Editoria

04 novembre 2015 | 18:20

Secondo gli editori l’iniziativa ‘LeggieVendi’ degli edicolanti “presenta vari profili di illiceità”

La Federazione Italiana Editori Giornali risponde con una lettera (.pdf) all’iniziativa ‘LeggieVendi’ degli edicolanti, affermando che solo gli editori possono decidere come commercializzare e diffondere i loro prodotti e sostenendo, tra l’altro, che l’operazione “viola palesemente l’accordo nazionale sulla vendita dei giornali quotidiani e periodici”.

Maurizio Costa, presidente Fieg

Maurizio Costa, presidente Fieg

Ecco il testo della lettera firmata dal presidente Fieg Maurizio Costa:

Desidero manifestare il disappunto della Federazione Italiana Editori Giornali e degli editori associati per quanto annunciato dalle vostre Organizzazioni di categoria, ideatrici dell’iniziativa denominata “Leggievendi”, che riconosce al lettore la facoltà di riconsegnare il giornale all’edicola da cui lo ha acquistato, in tempi che dipendono dal prodotto, vedendosi restituire il 50% del prezzo di copertina.

Quanto da voi comunicato è fuorviante e l’iniziativa, peraltro non chiara nelle sue modalità esecutive, presenta vari profili di illiceità. Per prima cosa vi ricordo che solo l’editore decide le forme di commercializzazione con le quali intende diffondere il proprio prodotto. Nessun altro soggetto può introdurre forme diverse di commercializzazione senza l’accordo con l’editore.

L’operazione viola palesemente l’Accordo nazionale sulla vendita dei giornali quotidiani e periodici, sottoscritto anche dalle vostre strutture. L’art. 10 sul punto è molto chiaro: tra i compiti (doveri) degli edicolanti è precisato (al n.10) che il punto di vendita “non attua forme di commercializzazione dei prodotti difformemente dalle norme previste dal presente Accordo né dà in lettura a nessun titolo e per nessun motivo le pubblicazioni poste in vendita”.

In merito all’iniziativa “Leggievendi”, parlare di cessione del giornale con uno “sconto” del 50% del prezzo di copertina appare del tutto fuori luogo. L’operazione annunciata si risolve nella concessione in uso del giornale per qualche ora o per qualche giorno, con ciò oggettivamente integrando la prestazione di un servizio.

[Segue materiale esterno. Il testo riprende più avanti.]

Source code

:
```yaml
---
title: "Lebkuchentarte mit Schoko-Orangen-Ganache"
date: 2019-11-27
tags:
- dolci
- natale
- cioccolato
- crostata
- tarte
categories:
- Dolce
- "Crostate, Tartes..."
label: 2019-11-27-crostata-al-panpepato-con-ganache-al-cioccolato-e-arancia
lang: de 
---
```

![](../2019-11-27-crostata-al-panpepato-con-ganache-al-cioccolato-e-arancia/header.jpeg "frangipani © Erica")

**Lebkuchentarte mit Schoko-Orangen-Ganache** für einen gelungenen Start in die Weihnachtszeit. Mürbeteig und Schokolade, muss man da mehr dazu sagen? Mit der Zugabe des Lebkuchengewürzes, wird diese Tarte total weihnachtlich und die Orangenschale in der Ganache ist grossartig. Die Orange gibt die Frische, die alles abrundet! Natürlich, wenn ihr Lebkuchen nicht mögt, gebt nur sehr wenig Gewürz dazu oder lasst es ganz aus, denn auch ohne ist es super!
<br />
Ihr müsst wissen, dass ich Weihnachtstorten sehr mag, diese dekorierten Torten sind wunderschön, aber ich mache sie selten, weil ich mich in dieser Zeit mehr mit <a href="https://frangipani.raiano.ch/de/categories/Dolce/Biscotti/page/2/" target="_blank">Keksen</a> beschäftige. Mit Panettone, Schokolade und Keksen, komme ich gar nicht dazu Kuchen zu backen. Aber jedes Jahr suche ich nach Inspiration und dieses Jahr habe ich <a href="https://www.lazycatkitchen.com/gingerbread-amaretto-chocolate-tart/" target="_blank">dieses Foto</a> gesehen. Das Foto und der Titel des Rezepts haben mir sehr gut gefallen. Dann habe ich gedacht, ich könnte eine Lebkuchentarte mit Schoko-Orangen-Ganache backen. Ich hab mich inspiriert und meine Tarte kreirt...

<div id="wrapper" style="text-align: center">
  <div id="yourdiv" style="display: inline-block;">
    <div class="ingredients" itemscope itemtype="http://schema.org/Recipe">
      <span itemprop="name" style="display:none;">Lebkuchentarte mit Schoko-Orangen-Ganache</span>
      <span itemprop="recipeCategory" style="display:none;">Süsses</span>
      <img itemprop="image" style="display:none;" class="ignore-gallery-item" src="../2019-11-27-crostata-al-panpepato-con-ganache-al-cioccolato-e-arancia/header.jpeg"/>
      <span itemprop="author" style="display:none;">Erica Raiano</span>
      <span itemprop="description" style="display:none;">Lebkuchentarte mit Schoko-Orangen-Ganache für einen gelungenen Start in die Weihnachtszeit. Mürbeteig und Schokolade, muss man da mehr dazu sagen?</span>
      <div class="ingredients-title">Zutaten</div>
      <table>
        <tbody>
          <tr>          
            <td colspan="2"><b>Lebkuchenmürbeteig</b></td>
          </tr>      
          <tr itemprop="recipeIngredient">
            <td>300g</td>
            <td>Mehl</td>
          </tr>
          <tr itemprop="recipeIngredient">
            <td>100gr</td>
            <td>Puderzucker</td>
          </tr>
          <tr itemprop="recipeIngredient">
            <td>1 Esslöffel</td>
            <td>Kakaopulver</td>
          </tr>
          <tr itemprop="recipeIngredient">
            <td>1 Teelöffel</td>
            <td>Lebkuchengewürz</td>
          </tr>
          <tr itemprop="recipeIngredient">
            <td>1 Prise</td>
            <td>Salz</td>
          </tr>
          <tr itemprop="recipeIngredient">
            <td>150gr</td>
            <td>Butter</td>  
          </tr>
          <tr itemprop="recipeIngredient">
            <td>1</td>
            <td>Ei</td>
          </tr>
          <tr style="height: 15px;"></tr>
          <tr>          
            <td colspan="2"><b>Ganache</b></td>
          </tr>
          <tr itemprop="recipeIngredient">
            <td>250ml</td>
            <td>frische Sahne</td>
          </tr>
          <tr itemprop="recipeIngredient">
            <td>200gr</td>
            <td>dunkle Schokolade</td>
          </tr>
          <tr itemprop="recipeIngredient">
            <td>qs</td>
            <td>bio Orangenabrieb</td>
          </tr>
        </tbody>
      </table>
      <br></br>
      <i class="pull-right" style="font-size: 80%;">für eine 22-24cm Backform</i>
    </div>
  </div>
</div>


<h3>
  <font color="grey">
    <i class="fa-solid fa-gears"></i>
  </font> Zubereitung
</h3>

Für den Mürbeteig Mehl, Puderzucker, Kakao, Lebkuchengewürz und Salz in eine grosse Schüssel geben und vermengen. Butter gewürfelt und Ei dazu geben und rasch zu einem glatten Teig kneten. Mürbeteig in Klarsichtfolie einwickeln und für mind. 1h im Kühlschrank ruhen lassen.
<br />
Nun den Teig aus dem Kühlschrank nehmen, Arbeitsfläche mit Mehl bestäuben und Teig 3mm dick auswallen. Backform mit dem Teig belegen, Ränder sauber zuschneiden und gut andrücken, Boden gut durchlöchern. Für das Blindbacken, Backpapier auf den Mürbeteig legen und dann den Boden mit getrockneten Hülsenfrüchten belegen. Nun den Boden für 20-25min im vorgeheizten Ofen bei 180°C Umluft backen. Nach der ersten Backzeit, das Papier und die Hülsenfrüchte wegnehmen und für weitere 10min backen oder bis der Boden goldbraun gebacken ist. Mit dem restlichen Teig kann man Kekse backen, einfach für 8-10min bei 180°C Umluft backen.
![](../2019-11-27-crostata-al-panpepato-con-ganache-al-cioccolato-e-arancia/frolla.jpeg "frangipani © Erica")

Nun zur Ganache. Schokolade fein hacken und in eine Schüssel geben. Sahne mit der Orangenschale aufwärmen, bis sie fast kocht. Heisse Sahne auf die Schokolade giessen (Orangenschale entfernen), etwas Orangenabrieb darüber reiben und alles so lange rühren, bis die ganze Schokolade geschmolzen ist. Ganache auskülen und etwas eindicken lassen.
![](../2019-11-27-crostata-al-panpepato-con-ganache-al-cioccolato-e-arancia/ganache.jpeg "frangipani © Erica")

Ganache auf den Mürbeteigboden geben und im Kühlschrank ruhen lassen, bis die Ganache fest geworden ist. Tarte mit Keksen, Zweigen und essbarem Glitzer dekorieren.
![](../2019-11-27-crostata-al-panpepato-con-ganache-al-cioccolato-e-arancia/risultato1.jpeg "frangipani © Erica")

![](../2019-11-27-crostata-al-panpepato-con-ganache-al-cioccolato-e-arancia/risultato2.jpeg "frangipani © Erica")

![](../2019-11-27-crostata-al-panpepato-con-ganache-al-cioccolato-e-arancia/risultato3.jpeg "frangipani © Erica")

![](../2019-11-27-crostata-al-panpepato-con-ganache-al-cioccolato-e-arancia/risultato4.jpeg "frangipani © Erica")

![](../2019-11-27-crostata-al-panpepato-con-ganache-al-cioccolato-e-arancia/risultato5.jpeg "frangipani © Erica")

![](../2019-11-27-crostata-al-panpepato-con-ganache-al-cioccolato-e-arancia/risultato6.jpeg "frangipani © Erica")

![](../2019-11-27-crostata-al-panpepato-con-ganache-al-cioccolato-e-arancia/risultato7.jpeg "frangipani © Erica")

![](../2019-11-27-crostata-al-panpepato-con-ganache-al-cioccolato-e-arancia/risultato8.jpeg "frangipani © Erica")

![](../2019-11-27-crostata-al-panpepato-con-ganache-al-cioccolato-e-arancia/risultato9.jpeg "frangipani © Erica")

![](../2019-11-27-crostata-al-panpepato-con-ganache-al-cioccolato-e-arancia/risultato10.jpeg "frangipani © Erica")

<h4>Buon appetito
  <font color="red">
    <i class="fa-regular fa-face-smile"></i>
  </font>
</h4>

Il quadro normativo e gli accordi di settore non consentono, però, agli edicolanti di “prestare servizi” utilizzando gli stessi giornali quotidiani e periodici, i quali sono loro consegnati al solo scopo della messa in vendita.

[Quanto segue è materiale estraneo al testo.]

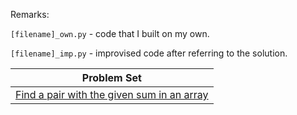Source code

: Remarks:

```[filename]_own.py``` - code that I built on my own.

```[filename]_imp.py``` - improvised code after referring to the solution.

| Problem Set |
| --- |
| [Find a pair with the given sum in an array](https://www.techiedelight.com/find-pair-with-given-sum-array/) |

L’iniziativa “LeggieVendi”, come delineata, pone l’edicolante a rischio di violare normative di natura fiscale nella parte in cui gli organi preposti ravvisassero in tale operazione la “concessione in uso” di un prodotto e, quindi, la prestazione di un servizio.

Corre poi l’obbligo di ricordarvi che non è consentito all’edicolante di adottare comportamenti, di qualsivoglia genere, che possano integrare violazioni al principio di “parità di trattamento delle diverse testate” di cui all’art. 4 del d.lgs. n.170 del 2001.

Richiamo, infine, l’attenzione sulla circostanza che, come precisato dalla stessa Snag nella sua circolare n. 113/15 del 26 ottobre 2015, “il prodotto oggetto dell’iniziativa… non deve essere reso”. Mi rammarico che nel materiale illustrativo presente presso le edicole aderenti all’iniziativa tale imprescindibile condizione non ha avuto il debito risalto. Gli editori si riservano pertanto di adottare tutte le iniziative finalizzate a prevenire e/o reprimere eventuali comportamenti illeciti, anche sollecitando interventi delle pubbliche Autorità.

Tanto premesso, vi invito a sospendere con effetto immediato l’iniziativa “Leggievendi” tramite adeguate comunicazioni, avvertendo che la Federazione Italiana Editori Giornali si riserva ogni azione, in ogni sede, volta a tutelare i diritti degli editori associati.